_EXERCISE REQUIREMENTS:_ Whenever a line in the entries below contains the string "exists", copy that line.

=== SUPPLIED MATERIAL ===

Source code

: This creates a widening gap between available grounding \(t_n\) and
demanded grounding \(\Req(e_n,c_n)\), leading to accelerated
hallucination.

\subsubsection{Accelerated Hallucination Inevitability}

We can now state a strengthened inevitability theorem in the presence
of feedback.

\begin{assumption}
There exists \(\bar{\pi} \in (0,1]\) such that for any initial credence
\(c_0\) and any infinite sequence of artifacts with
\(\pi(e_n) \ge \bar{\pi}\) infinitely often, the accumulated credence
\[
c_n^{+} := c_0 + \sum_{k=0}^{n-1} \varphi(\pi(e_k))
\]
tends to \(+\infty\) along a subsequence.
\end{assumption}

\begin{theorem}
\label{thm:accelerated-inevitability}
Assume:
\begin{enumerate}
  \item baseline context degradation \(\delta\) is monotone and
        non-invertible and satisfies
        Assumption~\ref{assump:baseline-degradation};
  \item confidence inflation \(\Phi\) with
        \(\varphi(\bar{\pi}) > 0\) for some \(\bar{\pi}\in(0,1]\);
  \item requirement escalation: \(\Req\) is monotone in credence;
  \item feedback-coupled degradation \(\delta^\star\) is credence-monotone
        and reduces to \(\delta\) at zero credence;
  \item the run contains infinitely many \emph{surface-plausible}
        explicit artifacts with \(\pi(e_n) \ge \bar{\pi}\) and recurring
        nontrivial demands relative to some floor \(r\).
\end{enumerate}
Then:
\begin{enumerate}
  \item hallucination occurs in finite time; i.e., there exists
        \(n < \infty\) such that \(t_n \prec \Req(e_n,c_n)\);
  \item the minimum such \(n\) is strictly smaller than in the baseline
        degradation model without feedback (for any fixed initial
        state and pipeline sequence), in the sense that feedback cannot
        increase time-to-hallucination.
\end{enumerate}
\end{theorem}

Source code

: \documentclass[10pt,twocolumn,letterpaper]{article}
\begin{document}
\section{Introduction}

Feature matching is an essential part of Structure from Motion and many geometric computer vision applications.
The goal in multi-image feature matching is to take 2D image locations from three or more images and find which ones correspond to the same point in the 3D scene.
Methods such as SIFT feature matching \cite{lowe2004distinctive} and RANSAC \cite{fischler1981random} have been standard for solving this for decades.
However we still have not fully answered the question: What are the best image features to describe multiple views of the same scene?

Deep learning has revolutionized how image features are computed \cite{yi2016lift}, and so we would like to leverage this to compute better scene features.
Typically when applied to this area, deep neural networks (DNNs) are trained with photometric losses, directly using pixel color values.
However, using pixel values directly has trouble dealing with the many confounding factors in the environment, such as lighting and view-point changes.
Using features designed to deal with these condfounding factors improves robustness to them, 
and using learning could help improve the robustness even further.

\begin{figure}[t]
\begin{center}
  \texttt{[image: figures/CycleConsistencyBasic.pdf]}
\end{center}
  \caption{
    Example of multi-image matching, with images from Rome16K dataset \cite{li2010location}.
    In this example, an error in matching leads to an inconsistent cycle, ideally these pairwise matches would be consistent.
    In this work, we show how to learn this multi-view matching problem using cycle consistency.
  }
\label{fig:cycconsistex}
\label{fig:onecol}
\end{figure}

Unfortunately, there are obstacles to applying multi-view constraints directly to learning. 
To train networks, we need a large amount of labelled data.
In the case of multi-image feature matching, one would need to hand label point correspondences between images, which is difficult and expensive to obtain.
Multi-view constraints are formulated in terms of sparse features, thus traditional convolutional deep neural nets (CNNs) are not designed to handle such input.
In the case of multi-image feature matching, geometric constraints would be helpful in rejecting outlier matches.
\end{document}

===

_EXPECTED OUTPUT:_
There exists \(\bar{\pi} \in (0,1]\) such that for any initial credence
  \item hallucination occurs in finite time; i.e., there exists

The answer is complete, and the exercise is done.